● WHAT THE TASK REQUIRES: Lines from the entries below that hold "repo" form the answer; copy all of them.

Plain-text document sources

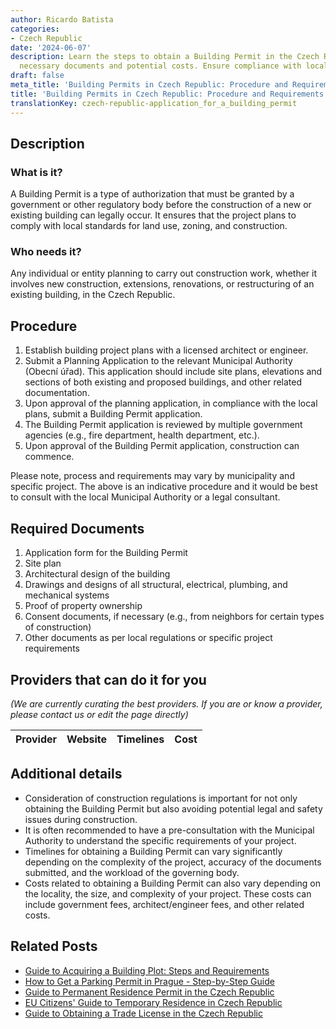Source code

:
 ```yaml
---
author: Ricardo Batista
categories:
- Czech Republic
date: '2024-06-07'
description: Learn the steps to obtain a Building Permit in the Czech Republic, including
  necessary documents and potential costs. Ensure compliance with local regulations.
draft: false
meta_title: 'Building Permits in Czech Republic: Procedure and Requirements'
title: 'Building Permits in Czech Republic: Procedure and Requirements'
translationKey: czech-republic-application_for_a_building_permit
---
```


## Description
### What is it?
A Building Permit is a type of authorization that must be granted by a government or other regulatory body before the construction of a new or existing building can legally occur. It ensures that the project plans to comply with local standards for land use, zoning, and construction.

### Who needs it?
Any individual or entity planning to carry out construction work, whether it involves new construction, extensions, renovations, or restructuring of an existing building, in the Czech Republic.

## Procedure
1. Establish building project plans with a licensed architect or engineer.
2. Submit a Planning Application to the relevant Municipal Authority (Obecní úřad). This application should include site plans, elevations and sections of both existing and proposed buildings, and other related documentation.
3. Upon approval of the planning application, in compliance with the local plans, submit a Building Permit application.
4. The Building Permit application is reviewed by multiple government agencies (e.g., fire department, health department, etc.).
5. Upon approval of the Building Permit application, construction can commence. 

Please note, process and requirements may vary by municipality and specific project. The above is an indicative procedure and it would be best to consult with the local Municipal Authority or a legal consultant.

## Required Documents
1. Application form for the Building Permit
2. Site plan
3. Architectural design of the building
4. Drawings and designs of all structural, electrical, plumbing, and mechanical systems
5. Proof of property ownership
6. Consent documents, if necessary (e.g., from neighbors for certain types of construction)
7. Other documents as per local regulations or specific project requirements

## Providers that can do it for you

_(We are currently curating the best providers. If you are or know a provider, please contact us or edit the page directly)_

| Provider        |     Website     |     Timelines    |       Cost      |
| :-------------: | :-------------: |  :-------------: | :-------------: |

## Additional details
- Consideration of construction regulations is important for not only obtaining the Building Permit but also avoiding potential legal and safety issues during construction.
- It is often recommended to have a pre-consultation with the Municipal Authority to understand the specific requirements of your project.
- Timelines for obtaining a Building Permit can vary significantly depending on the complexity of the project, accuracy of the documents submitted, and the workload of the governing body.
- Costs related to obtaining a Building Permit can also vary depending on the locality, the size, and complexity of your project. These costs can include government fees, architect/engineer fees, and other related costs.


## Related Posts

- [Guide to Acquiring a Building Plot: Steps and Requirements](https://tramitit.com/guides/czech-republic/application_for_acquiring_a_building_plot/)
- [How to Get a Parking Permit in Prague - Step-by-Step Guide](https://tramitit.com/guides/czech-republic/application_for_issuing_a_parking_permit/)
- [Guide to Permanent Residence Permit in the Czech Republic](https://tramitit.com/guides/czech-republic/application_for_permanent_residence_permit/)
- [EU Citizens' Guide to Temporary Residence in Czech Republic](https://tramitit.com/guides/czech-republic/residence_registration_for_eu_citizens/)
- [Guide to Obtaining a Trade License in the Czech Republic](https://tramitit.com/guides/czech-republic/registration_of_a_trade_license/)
--
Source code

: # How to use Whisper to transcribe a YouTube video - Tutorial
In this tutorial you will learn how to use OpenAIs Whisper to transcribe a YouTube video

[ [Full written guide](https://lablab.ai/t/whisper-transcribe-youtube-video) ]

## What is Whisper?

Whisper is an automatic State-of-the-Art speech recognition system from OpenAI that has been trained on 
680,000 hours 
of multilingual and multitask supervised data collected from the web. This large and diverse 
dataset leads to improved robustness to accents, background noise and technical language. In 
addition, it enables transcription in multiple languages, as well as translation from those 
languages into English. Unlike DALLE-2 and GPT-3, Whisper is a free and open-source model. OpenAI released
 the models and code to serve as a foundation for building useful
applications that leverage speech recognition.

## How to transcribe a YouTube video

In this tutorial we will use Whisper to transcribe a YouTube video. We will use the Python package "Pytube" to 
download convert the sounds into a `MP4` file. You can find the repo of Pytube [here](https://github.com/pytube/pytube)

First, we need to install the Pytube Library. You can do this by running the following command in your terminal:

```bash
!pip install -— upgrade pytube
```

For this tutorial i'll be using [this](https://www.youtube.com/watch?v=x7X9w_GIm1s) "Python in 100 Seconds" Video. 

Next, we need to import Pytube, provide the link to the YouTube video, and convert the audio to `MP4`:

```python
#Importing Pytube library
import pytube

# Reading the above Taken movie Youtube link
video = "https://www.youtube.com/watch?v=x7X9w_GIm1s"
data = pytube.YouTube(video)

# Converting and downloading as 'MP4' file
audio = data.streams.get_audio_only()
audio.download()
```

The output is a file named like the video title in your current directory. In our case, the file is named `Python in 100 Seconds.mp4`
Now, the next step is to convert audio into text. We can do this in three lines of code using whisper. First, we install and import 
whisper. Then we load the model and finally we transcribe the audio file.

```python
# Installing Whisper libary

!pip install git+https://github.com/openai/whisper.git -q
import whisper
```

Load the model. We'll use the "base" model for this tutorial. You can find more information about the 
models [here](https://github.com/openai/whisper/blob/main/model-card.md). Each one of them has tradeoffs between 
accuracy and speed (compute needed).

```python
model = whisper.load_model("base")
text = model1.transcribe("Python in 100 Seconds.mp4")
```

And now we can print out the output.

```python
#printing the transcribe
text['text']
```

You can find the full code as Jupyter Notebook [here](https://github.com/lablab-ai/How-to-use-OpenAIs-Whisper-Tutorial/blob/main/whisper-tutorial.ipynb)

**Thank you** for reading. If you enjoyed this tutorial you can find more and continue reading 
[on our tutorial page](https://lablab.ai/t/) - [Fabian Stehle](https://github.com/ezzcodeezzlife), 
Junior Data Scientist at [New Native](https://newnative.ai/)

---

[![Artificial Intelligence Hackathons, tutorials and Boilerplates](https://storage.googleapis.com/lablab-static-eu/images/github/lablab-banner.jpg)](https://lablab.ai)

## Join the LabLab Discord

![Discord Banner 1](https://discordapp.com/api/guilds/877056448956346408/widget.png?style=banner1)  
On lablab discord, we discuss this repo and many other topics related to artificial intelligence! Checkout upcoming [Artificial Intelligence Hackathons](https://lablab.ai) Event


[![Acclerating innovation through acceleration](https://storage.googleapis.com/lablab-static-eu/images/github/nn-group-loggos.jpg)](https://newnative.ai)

● OUTPUT OF THE TASK:
download convert the sounds into a `MP4` file. You can find the repo of Pytube [here](https://github.com/pytube/pytube)
On lablab discord, we discuss this repo and many other topics related to artificial intelligence! Checkout upcoming [Artificial Intelligence Hackathons](https://lablab.ai) Event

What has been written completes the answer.